Our current bots can only handle structured data, but we receive thousands of unstructured PDF invoices every month. How do we effectively add Optical Character Recognition (OCR) and Machine Learning to our RPA processes to handle these complex documents without manual intervention?
3 answers
This is the transition from RPA to Intelligent Automation. You should look into "Document Understanding" frameworks. Most major RPA vendors have native AI engines now. For example, UiPath Document Understanding uses a hybrid approach of OCR to read the text and ML models to understand the context (e.g., finding the 'Total Amount' regardless of where it is on the page). Start by training a model on at least 50-100 of your specific invoice types. You will also need a "Human-in-the-Loop" stage initially, where a human validates the bot's confidence levels until the model becomes sufficiently accurate.

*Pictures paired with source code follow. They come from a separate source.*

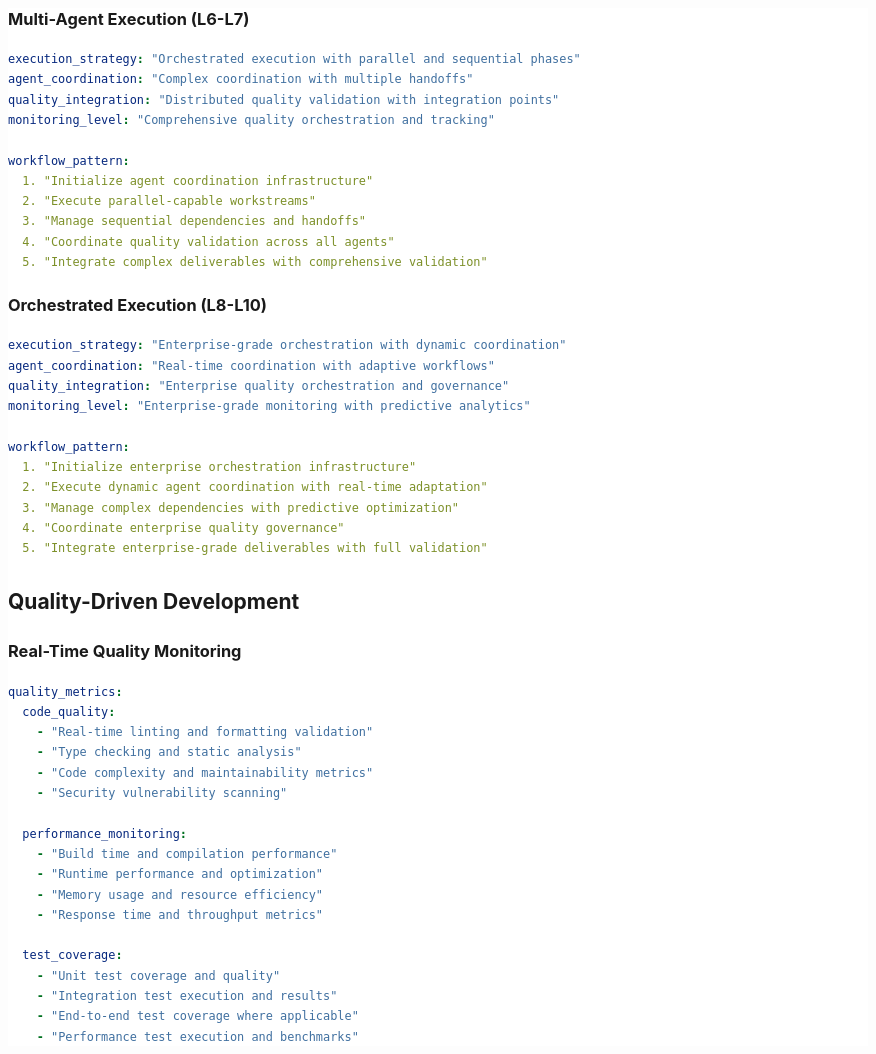 ### Multi-Agent Execution (L6-L7)
```yaml
execution_strategy: "Orchestrated execution with parallel and sequential phases"
agent_coordination: "Complex coordination with multiple handoffs"
quality_integration: "Distributed quality validation with integration points"
monitoring_level: "Comprehensive quality orchestration and tracking"

workflow_pattern:
  1. "Initialize agent coordination infrastructure"
  2. "Execute parallel-capable workstreams"
  3. "Manage sequential dependencies and handoffs"
  4. "Coordinate quality validation across all agents"
  5. "Integrate complex deliverables with comprehensive validation"
```

### Orchestrated Execution (L8-L10)
```yaml
execution_strategy: "Enterprise-grade orchestration with dynamic coordination"
agent_coordination: "Real-time coordination with adaptive workflows"
quality_integration: "Enterprise quality orchestration and governance"
monitoring_level: "Enterprise-grade monitoring with predictive analytics"

workflow_pattern:
  1. "Initialize enterprise orchestration infrastructure"
  2. "Execute dynamic agent coordination with real-time adaptation"
  3. "Manage complex dependencies with predictive optimization"
  4. "Coordinate enterprise quality governance"
  5. "Integrate enterprise-grade deliverables with full validation"
```

## Quality-Driven Development

### Real-Time Quality Monitoring
```yaml
quality_metrics:
  code_quality:
    - "Real-time linting and formatting validation"
    - "Type checking and static analysis"
    - "Code complexity and maintainability metrics"
    - "Security vulnerability scanning"
    
  performance_monitoring:
    - "Build time and compilation performance"
    - "Runtime performance and optimization"
    - "Memory usage and resource efficiency"
    - "Response time and throughput metrics"
    
  test_coverage:
    - "Unit test coverage and quality"
    - "Integration test execution and results"
    - "End-to-end test coverage where applicable"
    - "Performance test execution and benchmarks"
```
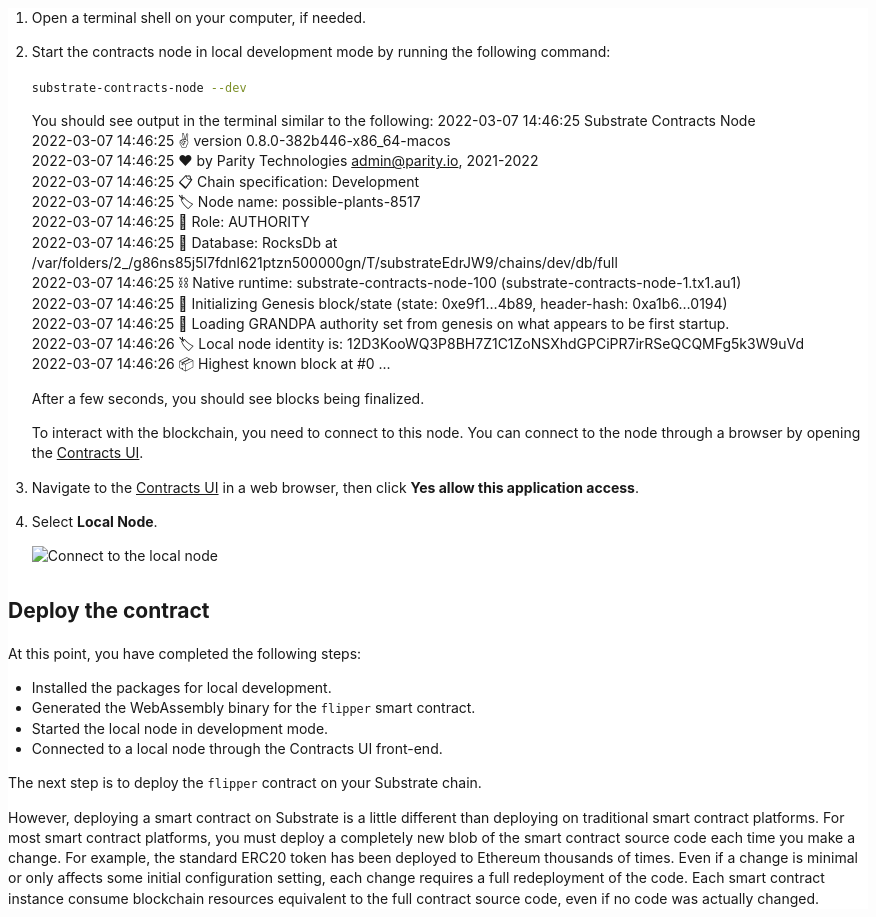 1. Open a terminal shell on your computer, if needed.

1. Start the contracts node in local development mode by running the following command:

   ```bash
   substrate-contracts-node --dev
   ```
   
   You should see output in the terminal similar to the following:
   2022-03-07 14:46:25 Substrate Contracts Node    
   2022-03-07 14:46:25 ✌️  version 0.8.0-382b446-x86_64-macos    
   2022-03-07 14:46:25 ❤️  by Parity Technologies <admin@parity.io>, 2021-2022    
   2022-03-07 14:46:25 📋 Chain specification: Development    
   2022-03-07 14:46:25 🏷  Node name: possible-plants-8517    
   2022-03-07 14:46:25 👤 Role: AUTHORITY    
   2022-03-07 14:46:25 💾 Database: RocksDb at /var/folders/2_/g86ns85j5l7fdnl621ptzn500000gn/T/substrateEdrJW9/chains/dev/db/full    
   2022-03-07 14:46:25 ⛓  Native runtime: substrate-contracts-node-100 (substrate-contracts-node-1.tx1.au1)    
   2022-03-07 14:46:25 🔨 Initializing Genesis block/state (state: 0xe9f1…4b89, header-hash: 0xa1b6…0194)    
   2022-03-07 14:46:25 👴 Loading GRANDPA authority set from genesis on what appears to be first startup.    
   2022-03-07 14:46:26 🏷  Local node identity is: 12D3KooWQ3P8BH7Z1C1ZoNSXhdGPCiPR7irRSeQCQMFg5k3W9uVd    
   2022-03-07 14:46:26 📦 Highest known block at #0
   ...

   After a few seconds, you should see blocks being finalized.

   To interact with the blockchain, you need to connect to this node.
   You can connect to the node through a browser by opening the [Contracts UI](https://paritytech.github.io/contracts-ui).

1. Navigate to the [Contracts UI](https://paritytech.github.io/contracts-ui) in a web browser, then click **Yes allow this application access**.

1. Select **Local Node**.
    
    ![Connect to the local node](/media/tutorials/ink-workshop/connect-to-local-node.png)

## Deploy the contract

At this point, you have completed the following steps:

* Installed the packages for local development.
* Generated the WebAssembly binary for the `flipper` smart contract.
* Started the local node in development mode.
* Connected to a local node through the Contracts UI front-end. 

The next step is to deploy the `flipper` contract on your Substrate chain.

However, deploying a smart contract on Substrate is a little different than deploying on traditional smart contract platforms.
For most smart contract platforms, you must deploy a completely new blob of the smart contract source code each time you make a change.
For example, the standard ERC20 token has been deployed to Ethereum thousands of times.
Even if a change is minimal or only affects some initial configuration setting, each change requires a full redeployment of the code.
Each smart contract instance consume blockchain resources equivalent to the full contract source code, even if no code was actually changed.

What is the average quality of your PDF scans? If the image resolution is low, even the best AI models will struggle. Have you tested different OCR engines like Tesseract versus Google Cloud Vision?
You can use Python scripts within your RPA workflow to call specialized AI APIs. This is often cheaper than using the vendor's "all-in-one" AI packages if you have the coding skills.
That's a great point, Christopher. Using an API for Azure Form Recognizer can be a very cost-effective way to add high-level intelligence to a standard bot.
Most of our invoices are digital-born PDFs, but about 10% are low-res scans from older vendors. I haven't compared OCR engines yet. Does Google Cloud Vision handle handwritten notes better than the built-in RPA engines? We sometimes get manual annotations on the invoices.